INFORMATION GIVEN:
- - -

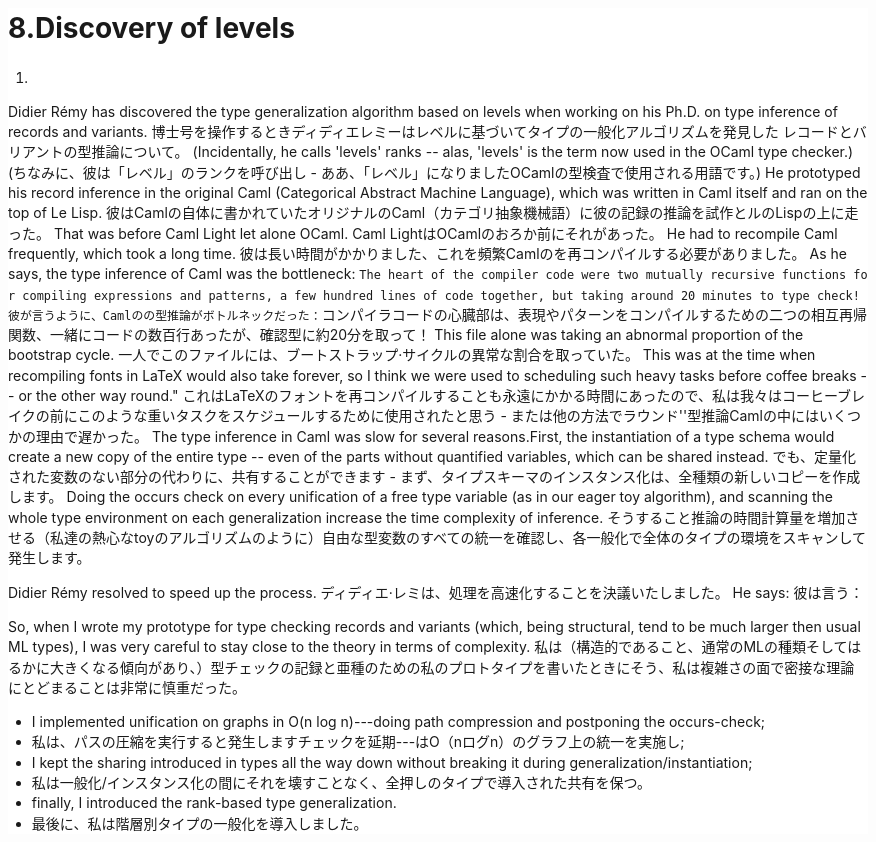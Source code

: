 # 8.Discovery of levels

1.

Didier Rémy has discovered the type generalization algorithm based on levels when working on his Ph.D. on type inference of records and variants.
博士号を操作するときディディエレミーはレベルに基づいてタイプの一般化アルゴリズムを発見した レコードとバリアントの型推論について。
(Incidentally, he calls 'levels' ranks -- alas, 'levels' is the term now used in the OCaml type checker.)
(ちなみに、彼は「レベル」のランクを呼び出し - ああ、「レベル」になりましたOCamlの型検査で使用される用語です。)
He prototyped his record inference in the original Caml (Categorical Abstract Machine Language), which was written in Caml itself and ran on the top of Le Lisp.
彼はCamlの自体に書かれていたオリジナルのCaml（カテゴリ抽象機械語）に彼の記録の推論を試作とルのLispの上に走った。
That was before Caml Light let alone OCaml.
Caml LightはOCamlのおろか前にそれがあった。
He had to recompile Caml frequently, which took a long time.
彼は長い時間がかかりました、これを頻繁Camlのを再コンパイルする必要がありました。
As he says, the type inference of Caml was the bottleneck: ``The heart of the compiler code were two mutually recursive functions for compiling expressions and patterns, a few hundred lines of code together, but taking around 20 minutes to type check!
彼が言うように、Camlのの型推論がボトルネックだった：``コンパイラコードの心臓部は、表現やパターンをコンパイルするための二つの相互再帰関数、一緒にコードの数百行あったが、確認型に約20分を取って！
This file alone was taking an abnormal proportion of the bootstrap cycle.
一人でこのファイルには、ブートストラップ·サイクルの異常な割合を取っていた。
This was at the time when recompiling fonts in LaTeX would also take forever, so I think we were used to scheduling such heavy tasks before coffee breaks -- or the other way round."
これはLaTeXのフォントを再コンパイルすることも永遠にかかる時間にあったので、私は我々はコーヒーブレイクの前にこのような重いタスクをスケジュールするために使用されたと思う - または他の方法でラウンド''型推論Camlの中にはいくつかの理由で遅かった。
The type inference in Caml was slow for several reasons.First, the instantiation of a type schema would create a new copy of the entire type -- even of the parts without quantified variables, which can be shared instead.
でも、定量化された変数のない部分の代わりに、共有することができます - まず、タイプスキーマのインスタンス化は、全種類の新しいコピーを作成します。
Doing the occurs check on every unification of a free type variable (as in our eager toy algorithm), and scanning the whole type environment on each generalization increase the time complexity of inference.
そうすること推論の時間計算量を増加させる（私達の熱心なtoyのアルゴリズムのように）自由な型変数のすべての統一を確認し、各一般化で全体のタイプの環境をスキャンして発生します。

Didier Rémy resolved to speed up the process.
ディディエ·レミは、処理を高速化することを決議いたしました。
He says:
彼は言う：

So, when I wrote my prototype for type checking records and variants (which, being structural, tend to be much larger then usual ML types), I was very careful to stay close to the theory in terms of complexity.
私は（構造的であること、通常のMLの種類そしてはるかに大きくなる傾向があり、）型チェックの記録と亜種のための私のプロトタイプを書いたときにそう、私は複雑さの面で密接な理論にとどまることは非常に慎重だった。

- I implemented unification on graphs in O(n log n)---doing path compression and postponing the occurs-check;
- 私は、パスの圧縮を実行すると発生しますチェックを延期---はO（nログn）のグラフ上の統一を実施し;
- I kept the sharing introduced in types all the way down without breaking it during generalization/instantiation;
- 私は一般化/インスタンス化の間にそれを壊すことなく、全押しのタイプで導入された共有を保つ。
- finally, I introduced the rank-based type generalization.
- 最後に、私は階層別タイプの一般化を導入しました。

- - -

ASSIGNMENT:
Reprint the entries above exactly, images removed.

WRITTEN REPLY:
Source code

: # 8.Discovery of levels

1.

Didier Rémy has discovered the type generalization algorithm based on levels when working on his Ph.D. on type inference of records and variants.
博士号を操作するときディディエレミーはレベルに基づいてタイプの一般化アルゴリズムを発見した レコードとバリアントの型推論について。
(Incidentally, he calls 'levels' ranks -- alas, 'levels' is the term now used in the OCaml type checker.)
(ちなみに、彼は「レベル」のランクを呼び出し - ああ、「レベル」になりましたOCamlの型検査で使用される用語です。)
He prototyped his record inference in the original Caml (Categorical Abstract Machine Language), which was written in Caml itself and ran on the top of Le Lisp.
彼はCamlの自体に書かれていたオリジナルのCaml（カテゴリ抽象機械語）に彼の記録の推論を試作とルのLispの上に走った。
That was before Caml Light let alone OCaml.
Caml LightはOCamlのおろか前にそれがあった。
He had to recompile Caml frequently, which took a long time.
彼は長い時間がかかりました、これを頻繁Camlのを再コンパイルする必要がありました。
As he says, the type inference of Caml was the bottleneck: ``The heart of the compiler code were two mutually recursive functions for compiling expressions and patterns, a few hundred lines of code together, but taking around 20 minutes to type check!
彼が言うように、Camlのの型推論がボトルネックだった：``コンパイラコードの心臓部は、表現やパターンをコンパイルするための二つの相互再帰関数、一緒にコードの数百行あったが、確認型に約20分を取って！
This file alone was taking an abnormal proportion of the bootstrap cycle.
一人でこのファイルには、ブートストラップ·サイクルの異常な割合を取っていた。
This was at the time when recompiling fonts in LaTeX would also take forever, so I think we were used to scheduling such heavy tasks before coffee breaks -- or the other way round."
これはLaTeXのフォントを再コンパイルすることも永遠にかかる時間にあったので、私は我々はコーヒーブレイクの前にこのような重いタスクをスケジュールするために使用されたと思う - または他の方法でラウンド''型推論Camlの中にはいくつかの理由で遅かった。
The type inference in Caml was slow for several reasons.First, the instantiation of a type schema would create a new copy of the entire type -- even of the parts without quantified variables, which can be shared instead.
でも、定量化された変数のない部分の代わりに、共有することができます - まず、タイプスキーマのインスタンス化は、全種類の新しいコピーを作成します。
Doing the occurs check on every unification of a free type variable (as in our eager toy algorithm), and scanning the whole type environment on each generalization increase the time complexity of inference.
そうすること推論の時間計算量を増加させる（私達の熱心なtoyのアルゴリズムのように）自由な型変数のすべての統一を確認し、各一般化で全体のタイプの環境をスキャンして発生します。

Didier Rémy resolved to speed up the process.
ディディエ·レミは、処理を高速化することを決議いたしました。
He says:
彼は言う：

So, when I wrote my prototype for type checking records and variants (which, being structural, tend to be much larger then usual ML types), I was very careful to stay close to the theory in terms of complexity.
私は（構造的であること、通常のMLの種類そしてはるかに大きくなる傾向があり、）型チェックの記録と亜種のための私のプロトタイプを書いたときにそう、私は複雑さの面で密接な理論にとどまることは非常に慎重だった。

- I implemented unification on graphs in O(n log n)---doing path compression and postponing the occurs-check;
- 私は、パスの圧縮を実行すると発生しますチェックを延期---はO（nログn）のグラフ上の統一を実施し;
- I kept the sharing introduced in types all the way down without breaking it during generalization/instantiation;
- 私は一般化/インスタンス化の間にそれを壊すことなく、全押しのタイプで導入された共有を保つ。
- finally, I introduced the rank-based type generalization.
- 最後に、私は階層別タイプの一般化を導入しました。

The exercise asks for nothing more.